The purpose of this program is to run checks on the Windows and Linux operating systems. It is entirely asynchronous, with the exception of the gRPC layers. It is also single-threaded and therefore needs no mutexes, except in the gRPC part. This is why, when a request is received, it is posted to ASIO for processing in the main thread.
The configuration is given by Engine by an AgentConfiguration message sent over gRPC. The configuration object is embedded in MessageToAgent::config
Scheduler is created when a server service (revers connection is created) or when agent creates a service client. At this time he doesn't know the list of checks to execute. He begins to execute checks when he receives the an AgentConfiguration message. We try to spread checks over the check_period. Example: We have 10 checks to execute during one second. Check1 will start at now, second at now + 0.1s..
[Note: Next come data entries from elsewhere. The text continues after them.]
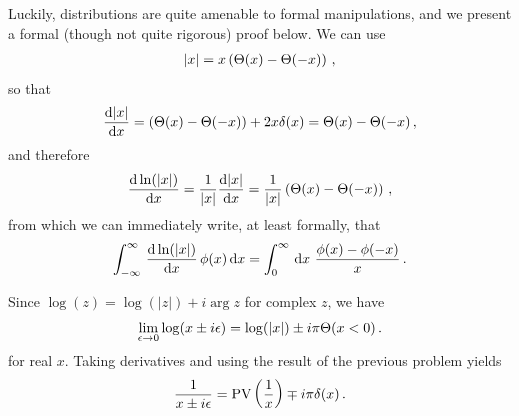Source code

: Luckily, distributions are quite amenable to formal manipulations, and we present a formal (though not quite rigorous) proof below.
%
We can use
\begin{align}
    \abs{x}
    =
    x\left(\Theta(x)-\Theta(-x)\right)
    \,,
\end{align}
so that
\begin{align}
    \dv{\abs{x}}{x}
    =
    \left(\Theta(x)-\Theta(-x)\right)
    +
    2 x \delta(x)
    =
    \Theta(x)-\Theta(-x)
    \,,
\end{align}
and therefore
\begin{align}
    \dv{\ln(\abs{x})}{x}
    =
    \frac{1}{\abs{x}}\dv{\abs{x}}{x}
    =
    \frac{1}{\abs{x}}
    \left(
        \Theta(x)-\Theta(-x)
    \right)
    \,,
\end{align}
from which we can immediately write, at least formally, that
\begin{align}
    \int_{-\infty}^\infty
    \,
    \dv{\ln(\abs{x})}{x}
    \,
    \phi(x)
    \,
    \dd x
    =
    \int_0^\infty
    \,
    \dd x
    \,\,
    \frac{\phi(x) - \phi(-x)}{x}
    \,.
\end{align}





Since \(\log(z) = \log(|z|) + i \arg{z}\) for complex \(z\), we have
\begin{align}
    \lim_{\epsilon \to 0}
    \log(x \pm i \epsilon)
    =
    \log(\abs{x}) \pm i \pi \Theta(x < 0)
    \,.
\end{align}
for real \(x\).
%
Taking derivatives and using the result of the previous problem yields
\begin{align}
    \frac{1}{x \pm i \epsilon}
    =
    \text{PV}\left(\frac{1}{x}\right)
    \mp
    i\pi \delta(x)
    \,.
\end{align}




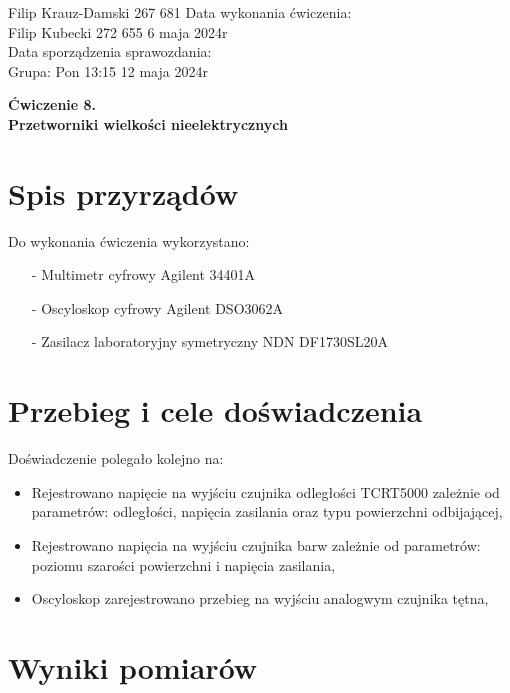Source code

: \documentclass[11pt]{article}
\begin{document}
    \begin{flushleft}
        Filip Krauz-Damski 267 681 \hfill Data wykonania ćwiczenia:\\
        Filip Kubecki 272 655 \hfill 6 maja 2024r\\
        \hfill Data sporządzenia sprawozdania:\\
        Grupa: Pon 13:15 \hfill 12 maja 2024r\\
    \end{flushleft}
    \begin{center}
        \Large\textbf{Ćwiczenie 8.}\\
        \textbf{Przetworniki wielkości nieelektrycznych}
    \end{center}
    \vspace{2cm}
    \section{Spis przyrządów}
    \par{
        Do wykonania ćwiczenia wykorzystano:
        \begin{itemize}
            \setlength\itemsep{0em}
            \item[-] Multimetr cyfrowy Agilent 34401A
            \item[-] Oscyloskop cyfrowy Agilent DSO3062A
            \item[-] Zasilacz laboratoryjny symetryczny NDN DF1730SL20A
        \end{itemize}
    }

    \section{Przebieg i cele doświadczenia}
    Doświadczenie polegało kolejno na:
    \begin{itemize}
        \setlength\itemsep{0em}
        \item Rejestrowano napięcie na wyjściu czujnika odległości TCRT5000 zależnie od parametrów: odległości, napięcia zasilania oraz typu powierzchni odbijającej,
        \item Rejestrowano napięcia na wyjściu czujnika barw zależnie od parametrów: poziomu szarości powierzchni i napięcia zasilania,
        \item Oscyloskop zarejestrowano przebieg na wyjściu analogwym czujnika tętna,
    \end{itemize}

    \section{Wyniki pomiarów}
    \newpage
\end{document}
When the Agent receives the configuration, all checks are recreated. For example, we have 100 checks to execute in 10 minutes, at it is 12:00:00. The first service check will start right now, the second one at 12:00:06, third at 12:00:12... and the last one at 12:09:54 We don't care about the duration of tests, we work with time points. In the previous example, the second check for the first service will be scheduled at 12:00:10 even if all other checks has not been yet started.
In case of check duration is too long, we might exceed maximum of concurrent checks. In that case checks will be executed as soon one will be ended.
This means that the second check may start later than the scheduled time point (12:00:10) if the first checks take too long.
When a check completes, it is inserted into _waiting_check_queue, and its start will be scheduled as soon as a slot in the queue is available (the queue is a set indexed by expected_start) minus old_start plus check_period.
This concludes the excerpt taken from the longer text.